La constitutionnalisation de l’organe du conjoint du Président de la République résoudrait pour certains l’ambiguïté, d’autres parleront de malaise ou d’inconfort, d’un statut strictement forgé par la personnalité des compagnes des présidents. À notre sens, l’institutionnalisation de cette fonction est incompatible avec la théorie de l’État républicain déniant toute personnification de la puissance étatique au travers de l’organe de la présidence de la république (A). De surcroît, le droit positif offre déjà les outils au chef de l’État d’intégrer, s’il entend ainsi, son épouse à l’institution de la Présidence de la République la dotant alors d’un statut particulier, celui des collaborateurs du Président (B).
A. Une institutionnalisation impossible en raison de la théorie de l’État républicain
Le droit constitutionnel français n’érige nullement le Président de la République en organe de personnification ni de l’État ni de la Nation. Ainsi, l’action de conférer un statut juridique à l’épouse de celui-ci en cette seule qualité instille l’idée selon laquelle tout ce qui se rattache à la personne du Président de la République justifie la distribution d’une fonction juridique et politique. L’État moderne est conçu comme la propriété commune d’une entité collective, d’où la dépersonnalisation de l’appareil étatique.

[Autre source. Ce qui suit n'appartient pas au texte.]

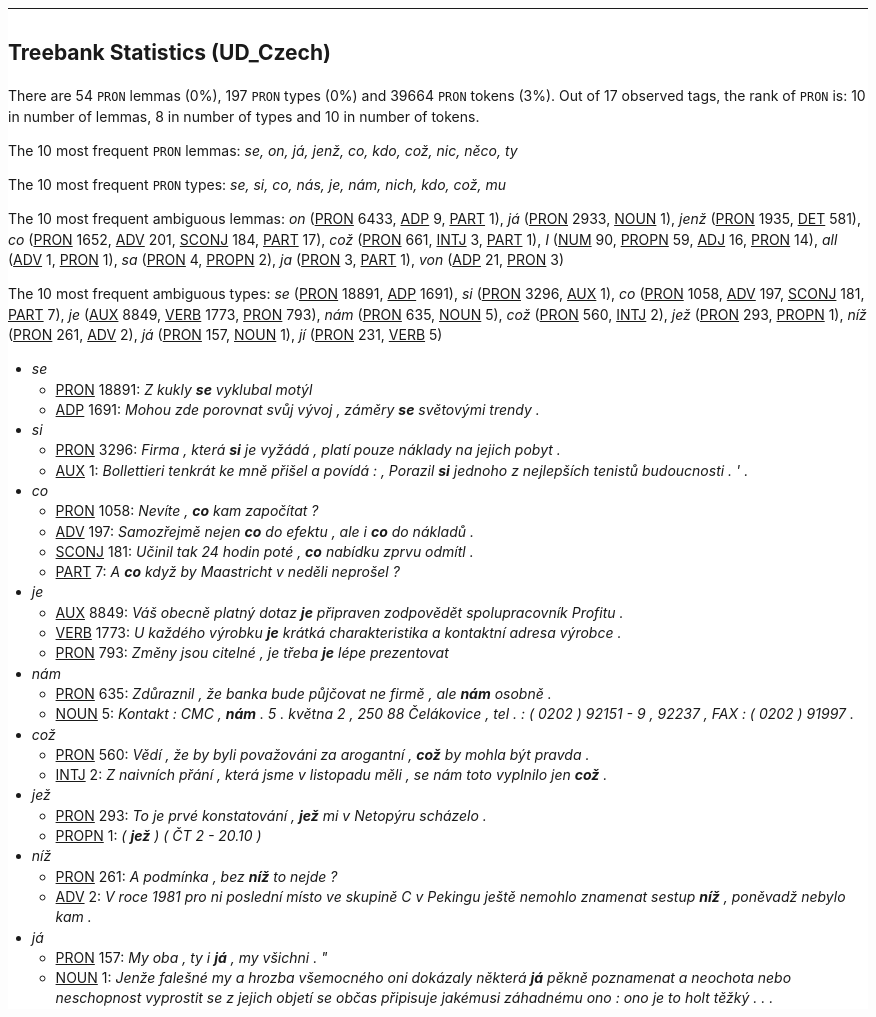 

--------------------------------------------------------------------------------

## Treebank Statistics (UD_Czech)

There are 54 `PRON` lemmas (0%), 197 `PRON` types (0%) and 39664 `PRON` tokens (3%).
Out of 17 observed tags, the rank of `PRON` is: 10 in number of lemmas, 8 in number of types and 10 in number of tokens.

The 10 most frequent `PRON` lemmas: <em>se, on, já, jenž, co, kdo, což, nic, něco, ty</em>

The 10 most frequent `PRON` types:  <em>se, si, co, nás, je, nám, nich, kdo, což, mu</em>

The 10 most frequent ambiguous lemmas: <em>on</em> ([PRON]() 6433, [ADP]() 9, [PART]() 1), <em>já</em> ([PRON]() 2933, [NOUN]() 1), <em>jenž</em> ([PRON]() 1935, [DET]() 581), <em>co</em> ([PRON]() 1652, [ADV]() 201, [SCONJ]() 184, [PART]() 17), <em>což</em> ([PRON]() 661, [INTJ]() 3, [PART]() 1), <em>I</em> ([NUM]() 90, [PROPN]() 59, [ADJ]() 16, [PRON]() 14), <em>all</em> ([ADV]() 1, [PRON]() 1), <em>sa</em> ([PRON]() 4, [PROPN]() 2), <em>ja</em> ([PRON]() 3, [PART]() 1), <em>von</em> ([ADP]() 21, [PRON]() 3)

The 10 most frequent ambiguous types:  <em>se</em> ([PRON]() 18891, [ADP]() 1691), <em>si</em> ([PRON]() 3296, [AUX]() 1), <em>co</em> ([PRON]() 1058, [ADV]() 197, [SCONJ]() 181, [PART]() 7), <em>je</em> ([AUX]() 8849, [VERB]() 1773, [PRON]() 793), <em>nám</em> ([PRON]() 635, [NOUN]() 5), <em>což</em> ([PRON]() 560, [INTJ]() 2), <em>jež</em> ([PRON]() 293, [PROPN]() 1), <em>níž</em> ([PRON]() 261, [ADV]() 2), <em>já</em> ([PRON]() 157, [NOUN]() 1), <em>jí</em> ([PRON]() 231, [VERB]() 5)


* <em>se</em>
  * [PRON]() 18891: <em>Z kukly <b>se</b> vyklubal motýl</em>
  * [ADP]() 1691: <em>Mohou zde porovnat svůj vývoj , záměry <b>se</b> světovými trendy .</em>
* <em>si</em>
  * [PRON]() 3296: <em>Firma , která <b>si</b> je vyžádá , platí pouze náklady na jejich pobyt .</em>
  * [AUX]() 1: <em>Bollettieri tenkrát ke mně přišel a povídá : , Porazil <b>si</b> jednoho z nejlepších tenistů budoucnosti . ' .</em>
* <em>co</em>
  * [PRON]() 1058: <em>Nevíte , <b>co</b> kam započítat ?</em>
  * [ADV]() 197: <em>Samozřejmě nejen <b>co</b> do efektu , ale i <b>co</b> do nákladů .</em>
  * [SCONJ]() 181: <em>Učinil tak 24 hodin poté , <b>co</b> nabídku zprvu odmítl .</em>
  * [PART]() 7: <em>A <b>co</b> když by Maastricht v neděli neprošel ?</em>
* <em>je</em>
  * [AUX]() 8849: <em>Váš obecně platný dotaz <b>je</b> připraven zodpovědět spolupracovník Profitu .</em>
  * [VERB]() 1773: <em>U každého výrobku <b>je</b> krátká charakteristika a kontaktní adresa výrobce .</em>
  * [PRON]() 793: <em>Změny jsou citelné , je třeba <b>je</b> lépe prezentovat</em>
* <em>nám</em>
  * [PRON]() 635: <em>Zdůraznil , že banka bude půjčovat ne firmě , ale <b>nám</b> osobně .</em>
  * [NOUN]() 5: <em>Kontakt : CMC , <b>nám</b> . 5 . května 2 , 250 88 Čelákovice , tel . : ( 0202 ) 92151 - 9 , 92237 , FAX : ( 0202 ) 91997 .</em>
* <em>což</em>
  * [PRON]() 560: <em>Vědí , že by byli považováni za arogantní , <b>což</b> by mohla být pravda .</em>
  * [INTJ]() 2: <em>Z naivních přání , která jsme v listopadu měli , se nám toto vyplnilo jen <b>což</b> .</em>
* <em>jež</em>
  * [PRON]() 293: <em>To je prvé konstatování , <b>jež</b> mi v Netopýru scházelo .</em>
  * [PROPN]() 1: <em>( <b>jež</b> ) ( ČT 2 - 20.10 )</em>
* <em>níž</em>
  * [PRON]() 261: <em>A podmínka , bez <b>níž</b> to nejde ?</em>
  * [ADV]() 2: <em>V roce 1981 pro ni poslední místo ve skupině C v Pekingu ještě nemohlo znamenat sestup <b>níž</b> , poněvadž nebylo kam .</em>
* <em>já</em>
  * [PRON]() 157: <em>My oba , ty i <b>já</b> , my všichni . "</em>
  * [NOUN]() 1: <em>Jenže falešné my a hrozba všemocného oni dokázaly některá <b>já</b> pěkně poznamenat a neochota nebo neschopnost vyprostit se z jejich objetí se občas připisuje jakémusi záhadnému ono : ono je to holt těžký . . .</em>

La conception du pouvoir politique dans un État républicain ne repose pas sur une absorption de l’État par le chef de l’exécutif contrairement à la conception monarchique du pouvoir (51). Il convient de noter que même certains auteurs ont contesté la véracité de la maxime « l’État, c’est moi » que Louis XIV aurait prononcé en son parlement le 13 avril 1655 (52) et donc défendu la thèse d’une distinction entre le roi et l’État sous l’Ancien Régime (53). Par ailleurs, sous la monarchie absolue le principe de gouvernement est l’unité et l’indivisibilité du pouvoir, « le Roi n’a pas de compagnon en sa majesté royale » (54).
Cette dernière observation n’a rien de surprenant car étymologiquement monarque signifie « seul à commander ». L’histoire enseigne qu’à l’exception de la dynastie capétienne dans laquelle « le Roi exerce son autorité de concert avec son lignage et d’abord avec la Reine, sa femme…d’ailleurs, la reine est couronnée et sacrée, comme le roi » (55), la fin du 13e siècle marque l’évolution vers un pouvoir royal unique mettant fin à la tradition capétienne. Le Roi seul porte le titre de Majesté et à compter du sacre, la chose publique est son « épouse mystique et la plus privilégiée » (56). Le roi délègue le commandement souverain, la régence et l’administration du royaume à son épouse ou à sa mère dans l’hypothèse de longs voyages hors de France (57).
Aussi, en France, il n’y a pas une tradition monarchique de régence en couple, « les femmes des Roys s’abstiennent entièrement du maniement des affaires du royaume » (58). Dès lors, il est erroné de parler de monarchie républicaine pour qualifier le régime actuel français en mettant en exergue le rôle important des épouses des Présidents successifs. La théorie de l’État monarchique exclut toute participation au pouvoir exécutif des épouses des Rois et la théorie de l’Etat républicain exclut aussi par définition toute collaboration des conjointes des Présidents.
L’État républicain désigne la permanence des fonctions sous le changement des titulaires. À ce titre, le Professeur Burdeau écrit que « cette permanence d’une puissance ignorant les solutions de continuité, seul le régime d’État peut l’assurer en ce qu’il substitue, comme support du Pouvoir, une entité durable aux individus essentiellement éphémères. C’est parce qu’il est étatique que le pouvoir est continu » (59). Par conséquent, l’institution de Président de la République vise une fonction et non un individu, et une fonction n’a pas de conjoint.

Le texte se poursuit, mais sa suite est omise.